We have heard learned counsel for the parties.
This appeal is directed against the Judgment of the
Madras High Court dated February 23, 1994 in Writ Appeal No.
97 of 1994 arising out of Writ Petition No. 18048 of 1993
filed by Contromix Private Limited, respondent No. 1 herein.
Respondent No. 1, a company registered under the
Companies Act, 1956, is engaged in the manufacturing of
electronic instruments. The State Industries Promotion
Corporation of Tamil Nadu Ltd. (for short `SIPCOT’) is a
Financial Corporation established under the provisions of
the State Financial Corporations Act, 1950 (hereinafter
referred to as the Act). Respondent No. 1 applied for a term
loan for setting up a project for manufacture of
programmable logic controllers, control panels, electronic
timer, temperature scanners, etc. On March 25, 1987 SIPCOT
sanctioned a term loan of Rs. 38 lakhs. On June 16, 1987,
IDBI soft loan of Rs. 6.8 lakhs was also sanctioned.
Respondent No.1 executed a registered mortgage on July 29,
1987 and created equitable mortgage and has executed other
security documents. As per the terms of securities of the
loan, respondent No. 1 was required to repay the term loan
in instalments from December 1, 1989 to June 1, 1994 and the
soft loan was to be repaid in instalments from September 18,
1990 till March 18, 1994. Respondent No.1, did not adhere to
the payment schedule and became a defaulter in payment of
the principal amount as well as the interest.
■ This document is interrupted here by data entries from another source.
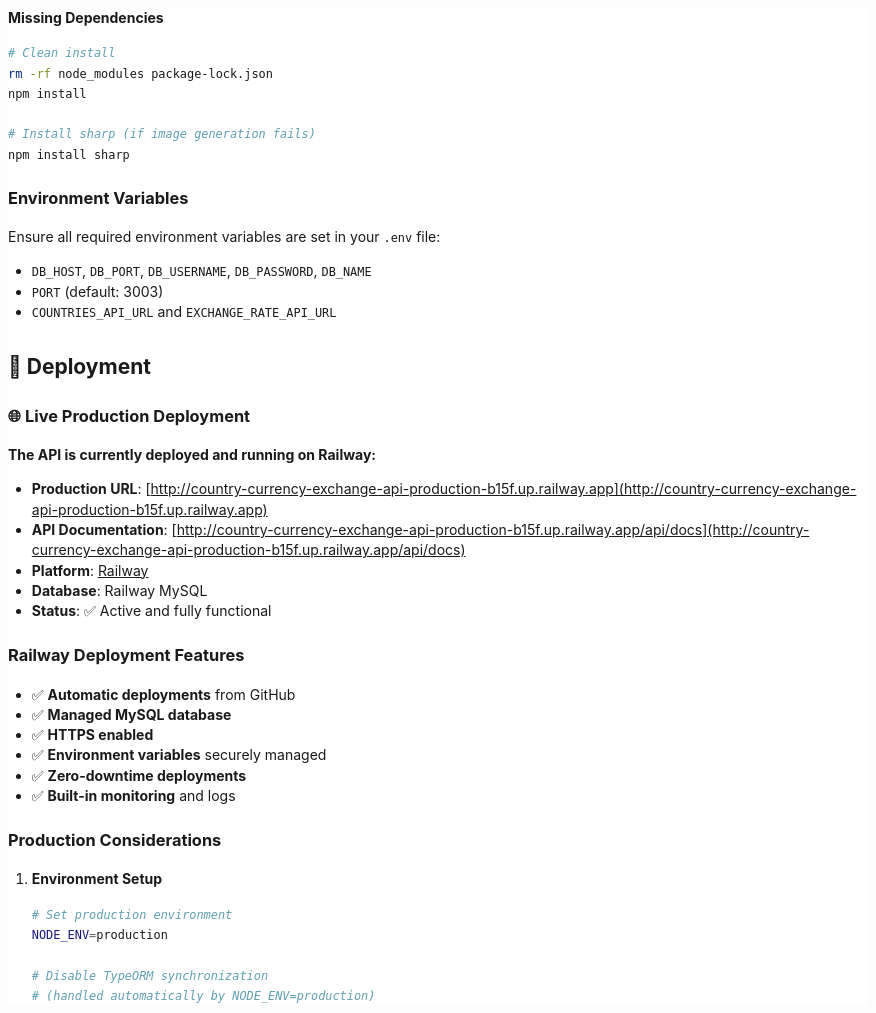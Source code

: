 **Missing Dependencies**

```bash
# Clean install
rm -rf node_modules package-lock.json
npm install

# Install sharp (if image generation fails)
npm install sharp
```

### Environment Variables

Ensure all required environment variables are set in your `.env` file:

- `DB_HOST`, `DB_PORT`, `DB_USERNAME`, `DB_PASSWORD`, `DB_NAME`
- `PORT` (default: 3003)
- `COUNTRIES_API_URL` and `EXCHANGE_RATE_API_URL`

## 🚀 Deployment

### 🌐 Live Production Deployment

**The API is currently deployed and running on Railway:**

- **Production URL**: [http://country-currency-exchange-api-production-b15f.up.railway.app](http://country-currency-exchange-api-production-b15f.up.railway.app)
- **API Documentation**: [http://country-currency-exchange-api-production-b15f.up.railway.app/api/docs](http://country-currency-exchange-api-production-b15f.up.railway.app/api/docs)
- **Platform**: [Railway](https://railway.app/)
- **Database**: Railway MySQL
- **Status**: ✅ Active and fully functional

### Railway Deployment Features

- ✅ **Automatic deployments** from GitHub
- ✅ **Managed MySQL database**
- ✅ **HTTPS enabled**
- ✅ **Environment variables** securely managed
- ✅ **Zero-downtime deployments**
- ✅ **Built-in monitoring** and logs

### Production Considerations

1. **Environment Setup**

   ```bash
   # Set production environment
   NODE_ENV=production

   # Disable TypeORM synchronization
   # (handled automatically by NODE_ENV=production)
   ```
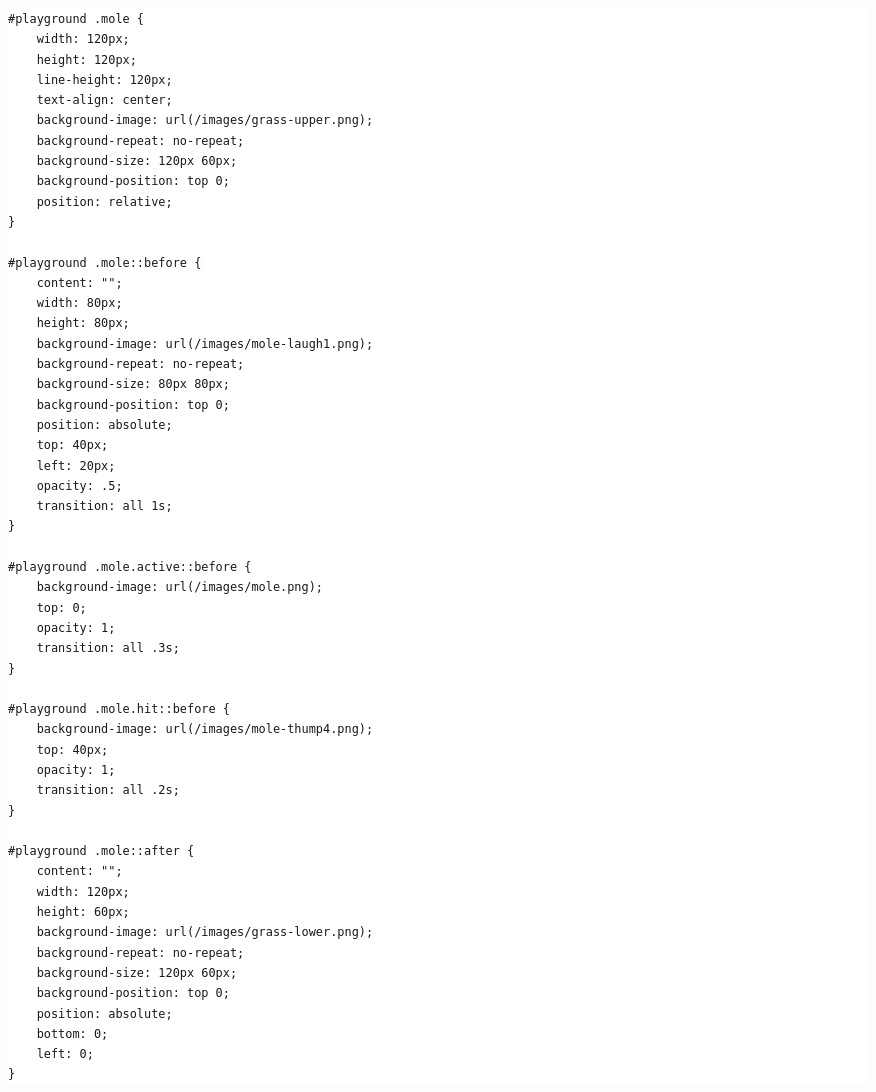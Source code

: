     #playground .mole {
        width: 120px;
        height: 120px;
        line-height: 120px;
        text-align: center;
        background-image: url(/images/grass-upper.png);
        background-repeat: no-repeat;
        background-size: 120px 60px;
        background-position: top 0;
        position: relative;
    }

    #playground .mole::before {
        content: "";
        width: 80px;
        height: 80px;
        background-image: url(/images/mole-laugh1.png);
        background-repeat: no-repeat;
        background-size: 80px 80px;
        background-position: top 0;
        position: absolute;
        top: 40px;
        left: 20px;
        opacity: .5;
        transition: all 1s;
    }

    #playground .mole.active::before {
        background-image: url(/images/mole.png);
        top: 0;
        opacity: 1;
        transition: all .3s;
    }

    #playground .mole.hit::before {
        background-image: url(/images/mole-thump4.png);
        top: 40px;
        opacity: 1;
        transition: all .2s;
    }

    #playground .mole::after {
        content: "";
        width: 120px;
        height: 60px;
        background-image: url(/images/grass-lower.png);
        background-repeat: no-repeat;
        background-size: 120px 60px;
        background-position: top 0;
        position: absolute;
        bottom: 0;
        left: 0;
    }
At the request
of respondent No. 1, the repayment of the term loan was
rescheduled to June 1, 1990 to June 1, 1994 and it was again
rescheduled and respondent No. 1 was permitted to repay the
loan from June 1, 1991 to June 1, 1994. Inspite of the said
rescheduling of the payment respondent No. 1 was not able to
adhere to the revised schedule and committed default in
payment. On August 8, 1991 SIPCOT issued a Show Cause Notice
to respondent No. 1 whereupon respondent No. 1 paid a sum of
Rs. 1,00,000/- and promised to repay the entire dues within
2/3 months. Thereafter, the matter was reviewed on September
3, 1991 and respondent No. 1 was asked to pay 50 per cent of
the interest overdues amounting to about Rs. 3.23 lakhs by
December 31, 1991 to enable SIPCOT to consider the
rescheduling of the payment of the loan but respondent No. 1
did not make the said payment. On October 24, 1991 SIPCOT
issued a notice under the provisions of the Act recalling
the entire dues amounting to Rs. 47,22,303/-. After the said
notice respondent No. 1 paid a sum of Rs. 1 lakh. In view of
the assurances given by respondent No. 1 that the
outstanding amount will be paid as early as possible, SIPCOT
on February 2, 1992 agreed to modify the schedule of payment
and also withdrew the foreclosure notice by letter dated
February 26, 1992. Since respondent No.1 failed to abide by
the assurances a Show Cause Notice was again sent by SIPCOT
on May 18, 1992 and the loan was foreclosed for a second
time on June 17, 1992, when a foreclosure order was passed
recalling the sum of Rs. 56,13,406.20 p. outstanding on May
31, 1992. By letter dated August 17, 1992 respondent No. 1
was informed that the appellant will take possession of the
unit on August 26, 1992. Respondent No. 1 thereupon paid a
sum of Rs. 4,00,000/-. Thereafter Writ Petition No.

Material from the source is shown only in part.